Hurricanes Rugby League

Club information
- Full name: Hurricanes Rugby League Football Club
- Nickname(s): The Canes, Hurricanes, Jamaica
- Founded: 2010; 16 years ago

Current details
- Ground: N/A (N/A);
- CEO: Dane Campbell
- Coach: Roy Calvert
- Competition: N/A

= Hurricanes Rugby League =

Jamaican rugby league club, based in Spanish Town, Jamaica

Hurricanes Rugby League are a Jamaican rugby league football team. Formed in 2011 with the intention of becoming Jamaica's first professional rugby league team, they hope to play in one of the domestic competitions in the United States by 2013.

==History==
The Hurricanes Rugby League were officially launched on the 26 February 2011 at GC Forster College, Spanish Town, Jamaica.
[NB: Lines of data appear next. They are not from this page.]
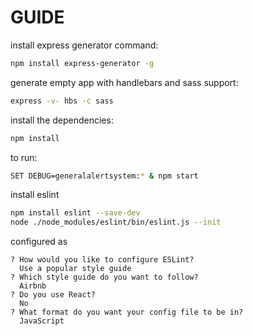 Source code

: # GUIDE

install express generator command:

```sh
npm install express-generator -g
```

generate empty app with handlebars and sass support:

```sh
express -v- hbs -c sass
```

install the dependencies:

```sh
npm install
```

to run:

```sh
SET DEBUG=generalalertsystem:* & npm start
```

install eslint

```sh
npm install eslint --save-dev
node ./node_modules/eslint/bin/eslint.js --init
```

configured as

```text
? How would you like to configure ESLint?
  Use a popular style guide
? Which style guide do you want to follow?
  Airbnb
? Do you use React?
  No
? What format do you want your config file to be in?
  JavaScript
```
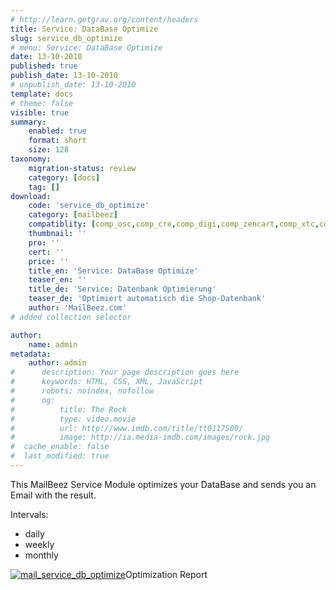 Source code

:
 ```yaml
---
# http://learn.getgrav.org/content/headers
title: Service: DataBase Optimize
slug: service_db_optimize
# menu: Service: DataBase Optimize
date: 13-10-2010
published: true
publish_date: 13-10-2010
# unpublish_date: 13-10-2010
template: docs
# theme: false
visible: true
summary:
    enabled: true
    format: short
    size: 128
taxonomy:
    migration-status: review
    category: [docs]
    tag: []
download:
    code: 'service_db_optimize'
    category: [mailbeez]
    compatiblity: [comp_osc,comp_cre,comp_digi,comp_zencart,comp_xtc,comp_gambio]
    thumbnail: ''
    pro: ''
    cert: ''
    price: ''
    title_en: 'Service: DataBase Optimize'
    teaser_en: ''
    title_de: 'Service: Datenbank Optimierung'
    teaser_de: 'Optimiert automatisch die Shop-Datenbank'
    author: 'MailBeez.com'
# added collection selector

author:
    name: admin
metadata:
    author: admin
#      description: Your page description goes here
#      keywords: HTML, CSS, XML, JavaScript
#      robots: noindex, nofollow
#      og:
#          title: The Rock
#          type: video.movie
#          url: http://www.imdb.com/title/tt0117500/
#          image: http://ia.media-imdb.com/images/rock.jpg
#  cache_enable: false
#  last_modified: true
---
```


This MailBeez Service Module optimizes your DataBase and sends you an Email with the result.

Intervals:

- daily
- weekly
- monthly

[![](http://www.mailbeez.com/wp-content/uploads/2010/10/mail_service_db_optimize-243x300.png "mail_service_db_optimize")](http://www.mailbeez.com/wp-content/uploads/2010/10/mail_service_db_optimize.png)Optimization Report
The Hurricanes' aim to create a professional rugby league team to compete in one of the domestic competitions in the United States, the American National Rugby League (AMNRL) or the USA Rugby League (USARL) by 2013. The team was founded by Australian Dane Campbell, a former player for the Newcastle Knights of the National Rugby League (NRL). Campbell is the sole owner of the franchise.

In 2012 the Hurricanes hosted the USA Rugby League club the Washington D.C. Slayers in Kingston in the first ever international club match on Jamaican soil. The Hurricanes the preseason matchup 66-29.

The Hurricanes Rugby League Academy will also train school aged players between 14–19 years of age in the hope of developing them into full-time professionals.